The challenge is to turn one of those subjects into a piece of compelling, opinionated writing. And, for that, you need an opinion (obvs, as my daughter would say). But what makes for an interesting opinion? I think it should be:
- sincerely held
- a bit left-field or arresting (Virgin Galactic would have to pay me to go into space, not the other way around)
- and involve a fair bit of devil’s advocacy.
What do I mean by that last point? I mean that you should be able to anticipate a opponent’s arguments against you, and ideally have answers for them. By tackling counter-arguments in advance, you increase the persuasive power of your own stance (Would you pay $250k to strap yourself to a giant firework? Because that’s what you’re getting when you sign up for space tourism).
Since comment pieces usually build upon recent news stories, you need to summarise the story (you don’t want to lose a reader who hasn’t actually read the initial story) and then move it on a notch. One way of moving things on is to predict where a debate might go.
For example, the schoolboy who has admitted murdering a teacher has been sentenced to life but could be released aged 36. If I was commenting on this, I could go on and on about how awful and tragic the whole case is – which, while true, wouldn’t be that interesting or informative. Much more fascinating is that there is little evidence that violent criminals incapable of remorse or empathy can be truly rehabilitated. What, if anything, does this case say about the difficulty of reconciling justice with science? If science says psychopaths can’t be reformed, should we throw away the key?
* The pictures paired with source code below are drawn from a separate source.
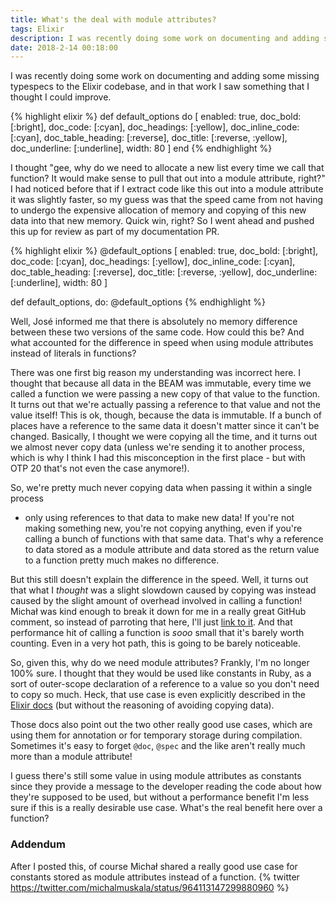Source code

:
 ```yaml
---
title: What's the deal with module attributes? 
tags: Elixir
description: I was recently doing some work on documenting and adding some missing typespecs to the Elixir codebase, and in that work I saw something that I thought I could improve.
date: 2018-2-14 00:18:00
---
```


I was recently doing some work on documenting and adding some missing typespecs
to the Elixir codebase, and in that work I saw something that I thought I could
improve.

{% highlight elixir %}
def default_options do
  [
    enabled: true,
    doc_bold: [:bright],
    doc_code: [:cyan],
    doc_headings: [:yellow],
    doc_inline_code: [:cyan],
    doc_table_heading: [:reverse],
    doc_title: [:reverse, :yellow],
    doc_underline: [:underline],
    width: 80
  ]
end
{% endhighlight %}

I thought "gee, why do we need to allocate a new list every time we call that
function? It would make sense to pull that out into a module attribute, right?"
I had noticed before that if I extract code like this out into a module
attribute it was slightly faster, so my guess was that the speed came from not
having to undergo the expensive allocation of memory and copying of this new
data into that new memory. Quick win, right? So I went ahead and pushed this up
for review as part of my documentation PR.

{% highlight elixir %}
@default_options [
  enabled: true,
  doc_bold: [:bright],
  doc_code: [:cyan],
  doc_headings: [:yellow],
  doc_inline_code: [:cyan],
  doc_table_heading: [:reverse],
  doc_title: [:reverse, :yellow],
  doc_underline: [:underline],
  width: 80
]

def default_options, do: @default_options
{% endhighlight %}

Well, José informed me that there is absolutely no memory difference between
these two versions of the same code. How could this be? And what accounted for
the difference in speed when using module attributes instead of literals in
functions?

There was one first big reason my understanding was incorrect here. I thought
that because all data in the BEAM was immutable, every time we called a function
we were passing a new copy of that value to the function. It turns out that
we're actually passing a reference to that value and not the value itself! This
is ok, though, because the data is immutable. If a bunch of places have a
reference to the same data it doesn't matter since it can't be changed.
Basically, I thought we were copying all the time, and it turns out we almost
never copy data (unless we're sending it to another process, which is why I
think I had this misconception in the first place - but with OTP 20 that's not
even the case anymore!).

So, we're pretty much never copying data when passing it within a single process
- only using references to that data to make new data! If you're not making
something new, you're not copying anything, even if you're calling a bunch of
functions with that same data. That's why a reference to data stored as a module
attribute and data stored as the return value to a function pretty much makes no
difference.

But this still doesn't explain the difference in the speed. Well, it turns out
that what I _thought_ was a slight slowdown caused by copying was instead caused
by the slight amount of overhead involved in calling a function! Michał was
kind enough to break it down for me in a really great GitHub comment, so instead
of parroting that here, I'll just [link to it](https://github.com/elixir-lang/elixir/pull/7259#issuecomment-360743057).
And that performance hit of calling a function is _sooo_ small that it's barely
worth counting. Even in a very hot path, this is going to be barely noticeable.

So, given this, why do we need module attributes? Frankly, I'm no longer 100%
sure. I thought that they would be used like constants in Ruby, as a sort of
outer-scope declaration of a reference to a value so you don't need to copy so
much. Heck, that use case is even explicitly described in the [Elixir docs](https://elixir-lang.org/getting-started/module-attributes.html#as-constants)
(but without the reasoning of avoiding copying data).

Those docs also point out the two other really good use cases, which are using
them for annotation or for temporary storage during compilation. Sometimes it's
easy to forget `@doc`, `@spec` and the like aren't really much more than a
module attribute!

I guess there's still some value in using module attributes as constants since
they provide a message to the developer reading the code about how they're
supposed to be used, but without a performance benefit I'm less sure if this is
a really desirable use case. What's the real benefit here over a function?

### Addendum

After I posted this, of course Michał shared a really good use case for
constants stored as module attributes instead of a function.
{% twitter https://twitter.com/michalmuskala/status/964113147299880960 %}
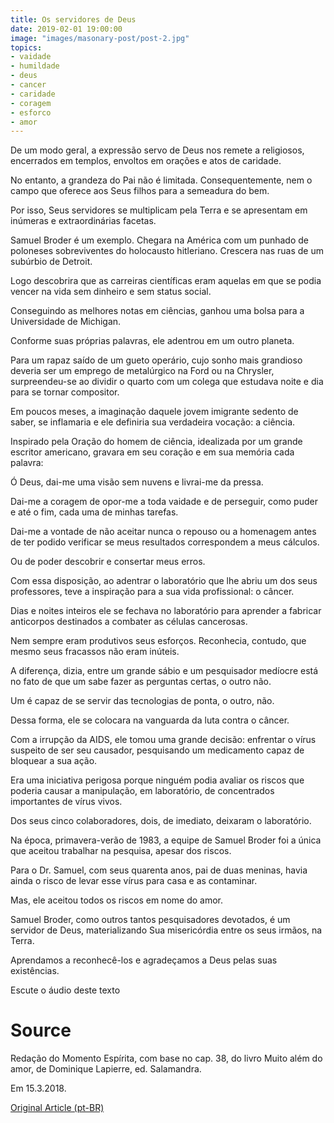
 ```yaml
---
title: Os servidores de Deus
date: 2019-02-01 19:00:00
image: "images/masonary-post/post-2.jpg"
topics: 
- vaidade
- humildade
- deus
- cancer
- caridade
- coragem
- esforco
- amor
---
```


De um modo geral, a expressão servo de Deus nos remete a religiosos, encerrados
em templos, envoltos em orações e atos de caridade.

No entanto, a grandeza do Pai não é limitada. Consequentemente, nem o campo que
oferece aos Seus filhos para a semeadura do bem.

Por isso, Seus servidores se multiplicam pela Terra e se apresentam em inúmeras
e extraordinárias facetas.

Samuel Broder é um exemplo. Chegara na América com um punhado de poloneses
sobreviventes do holocausto hitleriano. Crescera nas ruas de um subúrbio de
Detroit.

Logo descobrira que as carreiras científicas eram aquelas em que se podia
vencer na vida sem dinheiro e sem status social.

Conseguindo as melhores notas em ciências, ganhou uma bolsa para a Universidade
de Michigan.

Conforme suas próprias palavras, ele adentrou em um outro planeta.

Para um rapaz saído de um gueto operário, cujo sonho mais grandioso deveria ser
um emprego de metalúrgico na Ford ou na Chrysler, surpreendeu-se ao dividir o
quarto com um colega que estudava noite e dia para se tornar compositor.

Em poucos meses, a imaginação daquele jovem imigrante sedento de saber, se
inflamaria e ele definiria sua verdadeira vocação: a ciência.

Inspirado pela Oração do homem de ciência, idealizada por um grande escritor
americano, gravara em seu coração e em sua memória cada palavra:

Ó Deus, dai-me uma visão sem nuvens e livrai-me da pressa.

Dai-me a coragem de opor-me a toda vaidade e de perseguir, como puder e até o
fim, cada uma de minhas tarefas.

Dai-me a vontade de não aceitar nunca o repouso ou a homenagem antes de ter
podido verificar se meus resultados correspondem a meus cálculos.

Ou de poder descobrir e consertar meus erros.

Com essa disposição, ao adentrar o laboratório que lhe abriu um dos seus
professores, teve a inspiração para a sua vida profissional: o câncer.

Dias e noites inteiros ele se fechava no laboratório para aprender a fabricar
anticorpos destinados a combater as células cancerosas.

Nem sempre eram produtivos seus esforços. Reconhecia, contudo, que mesmo seus
fracassos não eram inúteis.

A diferença, dizia, entre um grande sábio e um pesquisador medíocre está no
fato de que um sabe fazer as perguntas certas, o outro não.

Um é capaz de se servir das tecnologias de ponta, o outro, não.

Dessa forma, ele se colocara na vanguarda da luta contra o câncer.

Com a irrupção da AIDS, ele tomou uma grande decisão: enfrentar o vírus
suspeito de ser seu causador, pesquisando um medicamento capaz de bloquear a
sua ação.

Era uma iniciativa perigosa porque ninguém podia avaliar os riscos que poderia
causar a manipulação, em laboratório, de concentrados importantes de vírus
vivos.

Dos seus cinco colaboradores, dois, de imediato, deixaram o laboratório.

Na época, primavera-verão de 1983, a equipe de Samuel Broder foi a única que
aceitou trabalhar na pesquisa, apesar dos riscos.

Para o Dr. Samuel, com seus quarenta anos, pai de duas meninas, havia ainda o
risco de levar esse vírus para casa e as contaminar.

Mas, ele aceitou todos os riscos em nome do amor.

Samuel Broder, como outros tantos pesquisadores devotados, é um servidor de
Deus, materializando Sua misericórdia entre os seus irmãos, na Terra.

Aprendamos a reconhecê-los e agradeçamos a Deus pelas suas existências.

Escute o áudio deste texto

# Source
Redação do Momento Espírita, com base no cap. 38,
do livro Muito além do amor, de Dominique Lapierre,
ed. Salamandra.

Em 15.3.2018.

[Original Article (pt-BR)](http://momento.com.br/pt/ler_texto.php?id=5370)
Comment pieces also need a narrative. They need an arresting beginning, a substantial middle and a punchy end. Structure and flow are important. As a rough guide, try to make a new point every paragraph, ideally one that follows naturally from the preceding paragraph. Throw in some human interest – it can be personal or someone else’s story, but it must be relevant. If, at any point, you start losing sight of what you are arguing for, retread your work with a ruthless eye and junk the bits that slow things down/don’t add anything/are tangential to your argument. You are building an intellectual edifice: once you get a few solid bricks down, the walls will follow.
Here’s one that I’ve written (one of three pieces that won me a prize, no less) – I think it fits all the criteria above.
I also like this one, because I have a personal interest in the subject and it made me think.
And your last couple of sentences should be your crowning glory, the persuasive punch line that finally convinces the reader that you are quite the cleverest writer in town.
Exercise: Please bring in a comment/opinion piece on any subject that has made you think differently about something. It can be from any magazine or newspaper, but ideally should be more than about 700 words long (ie long enough to contain a proper argument). I look forward to seeing you on Thursday!